| INSTRUCTIONS FOR THE TASK |
Below are some records; output exactly the lines from the line with "Leerder is in staat om tussen" to the line with "Leerder is in staat om moontlike", both ends kept, and nothing more.

Stored data
********
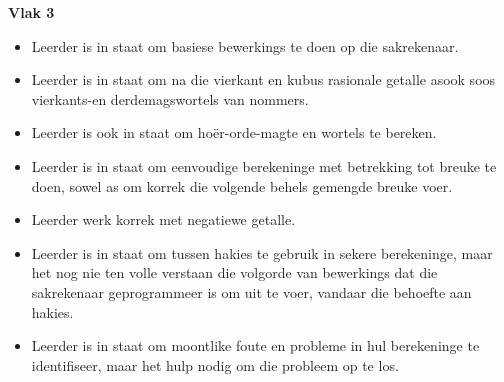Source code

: \textbf{Vlak 3}\begin{itemize}[noitemsep]
\item
Leerder is in staat om basiese bewerkings te doen op die sakrekenaar.
\item
Leerder is in staat om na die vierkant en kubus rasionale getalle
asook soos vierkants-en derdemagswortels van nommers.
\item
Leerder is ook in staat om ho\"{e}r-orde-magte en wortels te bereken.
\item
Leerder is in staat om eenvoudige berekeninge met betrekking tot
breuke te doen, sowel as om korrek die volgende behels gemengde breuke
voer.
\item
Leerder werk korrek met negatiewe getalle.
\item
Leerder is in staat om tussen hakies te gebruik in sekere berekeninge,
maar het nog nie ten volle verstaan ​​die volgorde van bewerkings dat
die sakrekenaar geprogrammeer is om uit te voer, vandaar die behoefte
aan hakies.
\item
Leerder is in staat om moontlike foute en probleme in hul berekeninge
te identifiseer, maar het hulp nodig om die probleem op te los.
\end{itemize}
********
| SOLUTION TO THIS EXERCISE |
Leerder is in staat om tussen hakies te gebruik in sekere berekeninge,
maar het nog nie ten volle verstaan ​​die volgorde van bewerkings dat
die sakrekenaar geprogrammeer is om uit te voer, vandaar die behoefte
aan hakies.
\item
Leerder is in staat om moontlike foute en probleme in hul berekeninge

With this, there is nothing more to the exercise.